# 2002 Maxima



## rdog5 (Oct 22, 2005)

This car is killing me financially. Had the struts replaced only in time to now have the bearing mount go bad. Tried to replace the mount at the same time but local Nissan dealer said it was a special order part. Now have to have the strut taken out to put in the mount.

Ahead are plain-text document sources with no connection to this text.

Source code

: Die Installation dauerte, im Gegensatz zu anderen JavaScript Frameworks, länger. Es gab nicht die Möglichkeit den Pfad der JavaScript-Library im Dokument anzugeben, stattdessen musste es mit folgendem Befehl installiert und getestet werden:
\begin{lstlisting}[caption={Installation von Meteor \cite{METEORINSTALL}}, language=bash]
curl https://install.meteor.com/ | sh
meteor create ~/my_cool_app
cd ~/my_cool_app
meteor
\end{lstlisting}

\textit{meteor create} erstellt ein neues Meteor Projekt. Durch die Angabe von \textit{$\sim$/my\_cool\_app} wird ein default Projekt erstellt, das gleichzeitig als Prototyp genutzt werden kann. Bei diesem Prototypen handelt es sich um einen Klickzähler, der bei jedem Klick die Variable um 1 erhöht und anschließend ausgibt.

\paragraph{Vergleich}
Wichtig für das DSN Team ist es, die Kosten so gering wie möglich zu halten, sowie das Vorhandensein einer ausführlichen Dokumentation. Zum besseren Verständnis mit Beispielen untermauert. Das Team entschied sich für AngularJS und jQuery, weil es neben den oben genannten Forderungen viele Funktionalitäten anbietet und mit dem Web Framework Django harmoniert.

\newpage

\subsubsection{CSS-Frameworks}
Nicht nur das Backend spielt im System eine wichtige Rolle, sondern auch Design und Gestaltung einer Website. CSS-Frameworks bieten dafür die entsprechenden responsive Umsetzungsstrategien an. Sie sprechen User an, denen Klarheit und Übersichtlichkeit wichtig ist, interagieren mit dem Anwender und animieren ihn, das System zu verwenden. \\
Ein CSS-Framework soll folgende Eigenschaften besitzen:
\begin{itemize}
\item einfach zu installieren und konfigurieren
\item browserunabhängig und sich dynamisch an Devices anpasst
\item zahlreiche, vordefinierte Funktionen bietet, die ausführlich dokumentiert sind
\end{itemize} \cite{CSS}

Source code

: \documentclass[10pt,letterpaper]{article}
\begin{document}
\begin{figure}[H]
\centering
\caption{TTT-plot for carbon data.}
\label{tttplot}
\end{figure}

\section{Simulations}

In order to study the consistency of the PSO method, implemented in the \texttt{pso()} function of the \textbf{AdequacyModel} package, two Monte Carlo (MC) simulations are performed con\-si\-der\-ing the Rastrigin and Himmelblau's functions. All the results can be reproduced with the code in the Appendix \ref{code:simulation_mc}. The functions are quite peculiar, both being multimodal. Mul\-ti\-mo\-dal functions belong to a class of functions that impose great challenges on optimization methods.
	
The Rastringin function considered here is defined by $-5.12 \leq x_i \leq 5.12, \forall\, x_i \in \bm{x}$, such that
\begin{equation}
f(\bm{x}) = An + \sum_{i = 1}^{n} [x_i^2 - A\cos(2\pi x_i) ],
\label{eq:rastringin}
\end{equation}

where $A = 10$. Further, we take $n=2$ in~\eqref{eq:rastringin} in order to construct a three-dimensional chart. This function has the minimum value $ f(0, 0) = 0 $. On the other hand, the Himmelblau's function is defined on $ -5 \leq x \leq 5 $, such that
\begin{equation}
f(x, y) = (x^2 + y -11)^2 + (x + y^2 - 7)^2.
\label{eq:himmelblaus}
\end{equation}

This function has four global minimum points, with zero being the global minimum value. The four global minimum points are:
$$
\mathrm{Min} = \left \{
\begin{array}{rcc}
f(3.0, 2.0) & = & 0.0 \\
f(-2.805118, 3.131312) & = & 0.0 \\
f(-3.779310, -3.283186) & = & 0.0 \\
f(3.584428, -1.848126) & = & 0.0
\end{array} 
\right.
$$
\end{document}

And my SES light is now on with the code stating I have A-Cam position timing which is most likely a sensor, $40.00 part, $100.00 labor.

So far I have replaced:
both front wheel bearings
both struts
both sway bar links
crankshaft sensor

70,000 miles and no accidents- This just shouldn't happen I don't think


----------



## rdog5 (Oct 22, 2005)

and my CD player no longer works


----------



## DaveH (Dec 30, 2005)

Hey i think i have u beet for money spent on my maxima and its a 2000 first new trany new map sensor and o2 sensor 2 axles 4sets of brakes 4 sets of tires 2 sets of rims a calliper 2 rear bumpers and this not cause of any big accidents just enuff to crack in the winter cold i bumped my mom 91 honda accorad 2 wheel barings both tyerods and both ball joints a rad and thurmostat and 2 alt and pass side front window motor and switch and 4 wheel alinement and the catilact conveter(whatever)and driver seat heater switch 2 times the worst is i have only owned the car 1 year and 4 months BUT ON THE PLUS SIDE I HAE A SPARE BOSE CD PLAYER 30 $IF U WANT IT .Take care 

Dave


----------



## jphoto (May 18, 2006)

People old enough to drive should be able to construct a paragraph properly, don't you think?


----------



## DaveH (Dec 30, 2005)

Well first of all what the hell does it mater what are you my dam teacher no i dont think so we hear to talk so what ever did i ask for your 2cents no so dont worry about my ability to write ok thanks.


----------



## jphoto (May 18, 2006)

Too many jokes...can't even pick one. :loser:


----------



## DaveH (Dec 30, 2005)

losser ok well u like to talk well how about u meat me at the at the highshool on donald tomorrow and we will c who the losser is k big shot(sorry rdog5)no dissrespect to u at 3:30pm 
10 to 1 u bitch out like a punk


----------



## jphoto (May 18, 2006)

bahahah. You want to "meat" me. Sorry, I'm straight.


----------



## Trainoperator (May 17, 2005)

A mind is a terrible thing to waste.


----------



## twincasle (Jan 5, 2007)

Trainoperator said:


> A mind is a terrible thing to waste.


Indeed. Take some pride and keep your meat to yourself.


----------



## tseeker1 (Nov 6, 2009)

My Gosh this place is for help man .You could have done all the work yourself if you just asked in this place for help. That being said I did all that crap and now on to replacing rack and mounts the car is making my hands hurt cluching the steering wheel so hard now LOL


----------